Stored data entries

-=-=-=-=-

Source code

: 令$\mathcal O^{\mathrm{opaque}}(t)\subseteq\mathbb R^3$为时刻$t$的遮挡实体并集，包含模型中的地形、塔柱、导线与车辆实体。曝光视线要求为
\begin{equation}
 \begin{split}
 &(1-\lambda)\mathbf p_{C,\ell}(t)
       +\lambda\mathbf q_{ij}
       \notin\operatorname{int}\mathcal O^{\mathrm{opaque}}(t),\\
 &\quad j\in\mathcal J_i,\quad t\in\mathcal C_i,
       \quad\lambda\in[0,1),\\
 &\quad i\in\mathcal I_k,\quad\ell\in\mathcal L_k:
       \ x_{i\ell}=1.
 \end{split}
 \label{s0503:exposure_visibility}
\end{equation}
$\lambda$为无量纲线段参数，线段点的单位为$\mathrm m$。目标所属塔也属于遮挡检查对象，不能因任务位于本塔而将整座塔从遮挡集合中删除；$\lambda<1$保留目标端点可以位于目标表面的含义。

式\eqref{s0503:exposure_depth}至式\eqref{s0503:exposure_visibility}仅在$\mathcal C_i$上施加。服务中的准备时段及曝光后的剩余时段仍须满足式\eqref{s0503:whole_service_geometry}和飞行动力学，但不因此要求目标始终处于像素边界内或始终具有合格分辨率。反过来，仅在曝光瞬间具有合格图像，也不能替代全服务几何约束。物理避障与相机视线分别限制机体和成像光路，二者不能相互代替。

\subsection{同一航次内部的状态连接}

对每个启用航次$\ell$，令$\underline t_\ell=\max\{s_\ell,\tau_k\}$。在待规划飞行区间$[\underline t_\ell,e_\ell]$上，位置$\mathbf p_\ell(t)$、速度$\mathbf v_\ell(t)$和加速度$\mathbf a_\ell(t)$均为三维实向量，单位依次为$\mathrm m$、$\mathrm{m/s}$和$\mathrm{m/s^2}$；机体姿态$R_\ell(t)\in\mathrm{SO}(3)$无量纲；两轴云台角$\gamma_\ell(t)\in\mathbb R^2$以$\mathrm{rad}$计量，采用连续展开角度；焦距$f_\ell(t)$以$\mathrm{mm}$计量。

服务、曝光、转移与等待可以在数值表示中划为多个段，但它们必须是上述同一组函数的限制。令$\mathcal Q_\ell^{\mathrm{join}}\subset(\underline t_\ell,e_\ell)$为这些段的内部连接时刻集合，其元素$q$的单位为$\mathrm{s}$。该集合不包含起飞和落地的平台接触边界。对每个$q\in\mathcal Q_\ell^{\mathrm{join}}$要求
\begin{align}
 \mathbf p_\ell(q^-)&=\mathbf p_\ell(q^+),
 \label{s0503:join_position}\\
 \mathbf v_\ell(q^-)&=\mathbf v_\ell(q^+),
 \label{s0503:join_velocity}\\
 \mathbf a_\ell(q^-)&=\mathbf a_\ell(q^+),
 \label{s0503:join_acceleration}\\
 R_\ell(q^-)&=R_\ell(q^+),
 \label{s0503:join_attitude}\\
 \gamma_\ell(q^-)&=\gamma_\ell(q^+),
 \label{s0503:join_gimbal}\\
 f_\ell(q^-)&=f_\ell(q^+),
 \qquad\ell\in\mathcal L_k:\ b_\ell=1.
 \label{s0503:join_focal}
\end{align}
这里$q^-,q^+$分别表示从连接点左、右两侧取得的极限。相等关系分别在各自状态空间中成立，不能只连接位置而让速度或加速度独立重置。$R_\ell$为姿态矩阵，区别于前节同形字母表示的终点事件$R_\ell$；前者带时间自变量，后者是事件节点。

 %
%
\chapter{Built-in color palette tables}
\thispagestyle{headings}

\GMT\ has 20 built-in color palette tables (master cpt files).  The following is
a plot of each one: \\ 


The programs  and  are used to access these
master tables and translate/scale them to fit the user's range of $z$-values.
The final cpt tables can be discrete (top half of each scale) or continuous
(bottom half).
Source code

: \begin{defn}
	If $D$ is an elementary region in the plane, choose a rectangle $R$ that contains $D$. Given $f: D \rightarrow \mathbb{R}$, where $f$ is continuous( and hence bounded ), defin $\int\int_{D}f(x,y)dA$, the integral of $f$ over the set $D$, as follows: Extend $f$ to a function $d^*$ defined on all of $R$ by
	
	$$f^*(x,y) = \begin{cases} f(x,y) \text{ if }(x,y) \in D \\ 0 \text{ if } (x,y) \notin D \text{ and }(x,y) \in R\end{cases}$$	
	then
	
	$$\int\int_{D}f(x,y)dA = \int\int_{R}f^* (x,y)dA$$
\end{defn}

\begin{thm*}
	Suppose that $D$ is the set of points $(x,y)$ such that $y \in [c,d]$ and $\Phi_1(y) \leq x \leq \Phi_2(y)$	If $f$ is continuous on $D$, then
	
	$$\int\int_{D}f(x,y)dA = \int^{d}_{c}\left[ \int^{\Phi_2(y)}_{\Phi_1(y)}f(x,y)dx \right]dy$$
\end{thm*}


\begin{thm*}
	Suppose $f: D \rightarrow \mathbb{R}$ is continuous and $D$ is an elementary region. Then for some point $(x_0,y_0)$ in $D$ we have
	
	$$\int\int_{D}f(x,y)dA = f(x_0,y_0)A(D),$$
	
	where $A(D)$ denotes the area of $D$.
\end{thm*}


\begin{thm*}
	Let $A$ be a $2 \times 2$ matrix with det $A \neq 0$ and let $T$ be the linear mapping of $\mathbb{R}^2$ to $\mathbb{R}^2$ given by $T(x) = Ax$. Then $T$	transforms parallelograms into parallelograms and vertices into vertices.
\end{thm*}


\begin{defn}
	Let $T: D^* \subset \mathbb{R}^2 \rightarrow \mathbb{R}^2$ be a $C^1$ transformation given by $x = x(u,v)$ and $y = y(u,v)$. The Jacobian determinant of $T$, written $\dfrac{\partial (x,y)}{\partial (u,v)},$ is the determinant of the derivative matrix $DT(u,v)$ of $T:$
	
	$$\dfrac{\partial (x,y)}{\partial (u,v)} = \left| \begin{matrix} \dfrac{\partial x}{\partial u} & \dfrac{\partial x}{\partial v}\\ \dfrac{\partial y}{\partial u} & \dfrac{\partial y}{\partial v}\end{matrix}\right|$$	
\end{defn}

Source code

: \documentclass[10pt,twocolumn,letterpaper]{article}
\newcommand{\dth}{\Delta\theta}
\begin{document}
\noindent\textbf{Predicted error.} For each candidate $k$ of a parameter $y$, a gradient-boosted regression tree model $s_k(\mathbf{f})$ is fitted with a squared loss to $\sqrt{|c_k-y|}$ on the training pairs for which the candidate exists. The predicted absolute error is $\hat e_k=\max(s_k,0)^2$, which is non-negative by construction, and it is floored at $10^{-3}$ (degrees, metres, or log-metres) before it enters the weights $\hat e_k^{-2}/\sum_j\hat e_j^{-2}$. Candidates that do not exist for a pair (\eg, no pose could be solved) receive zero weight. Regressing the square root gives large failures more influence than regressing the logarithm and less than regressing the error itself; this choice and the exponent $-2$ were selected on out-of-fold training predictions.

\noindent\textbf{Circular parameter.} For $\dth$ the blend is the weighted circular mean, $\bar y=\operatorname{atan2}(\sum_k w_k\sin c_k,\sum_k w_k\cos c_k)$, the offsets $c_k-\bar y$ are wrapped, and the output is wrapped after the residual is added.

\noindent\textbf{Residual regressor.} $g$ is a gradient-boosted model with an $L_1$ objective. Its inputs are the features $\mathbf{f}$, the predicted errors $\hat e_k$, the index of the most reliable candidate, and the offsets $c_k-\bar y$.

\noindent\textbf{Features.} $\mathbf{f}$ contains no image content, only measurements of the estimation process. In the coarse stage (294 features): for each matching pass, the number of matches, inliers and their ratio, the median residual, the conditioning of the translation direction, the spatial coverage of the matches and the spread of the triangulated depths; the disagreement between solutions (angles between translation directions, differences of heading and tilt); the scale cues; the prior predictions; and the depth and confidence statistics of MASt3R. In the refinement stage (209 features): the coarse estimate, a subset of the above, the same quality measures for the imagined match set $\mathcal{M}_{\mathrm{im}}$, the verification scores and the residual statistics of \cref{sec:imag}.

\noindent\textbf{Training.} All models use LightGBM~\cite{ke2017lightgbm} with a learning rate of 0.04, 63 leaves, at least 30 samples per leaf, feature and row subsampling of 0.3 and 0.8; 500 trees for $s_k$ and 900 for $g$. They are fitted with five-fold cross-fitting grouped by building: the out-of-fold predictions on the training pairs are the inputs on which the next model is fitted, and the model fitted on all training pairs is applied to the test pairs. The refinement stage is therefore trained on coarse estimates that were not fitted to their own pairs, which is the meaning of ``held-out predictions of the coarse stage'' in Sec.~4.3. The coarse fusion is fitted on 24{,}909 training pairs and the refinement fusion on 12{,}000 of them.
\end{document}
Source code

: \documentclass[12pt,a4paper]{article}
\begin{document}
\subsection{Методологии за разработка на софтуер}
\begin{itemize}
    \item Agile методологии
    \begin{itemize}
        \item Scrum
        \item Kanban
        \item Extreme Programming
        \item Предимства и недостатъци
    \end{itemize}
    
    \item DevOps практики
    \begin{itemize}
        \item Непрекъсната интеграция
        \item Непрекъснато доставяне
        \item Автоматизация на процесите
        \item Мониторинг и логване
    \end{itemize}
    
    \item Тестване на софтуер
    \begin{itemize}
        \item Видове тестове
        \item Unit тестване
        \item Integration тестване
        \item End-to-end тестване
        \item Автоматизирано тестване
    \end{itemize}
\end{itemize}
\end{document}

-=-=-=-=-

Go through the data, and copy each line in which the word "documentclass" appears.

● **Finished exercise**:
: \documentclass[10pt,twocolumn,letterpaper]{article}
: \documentclass[12pt,a4paper]{article}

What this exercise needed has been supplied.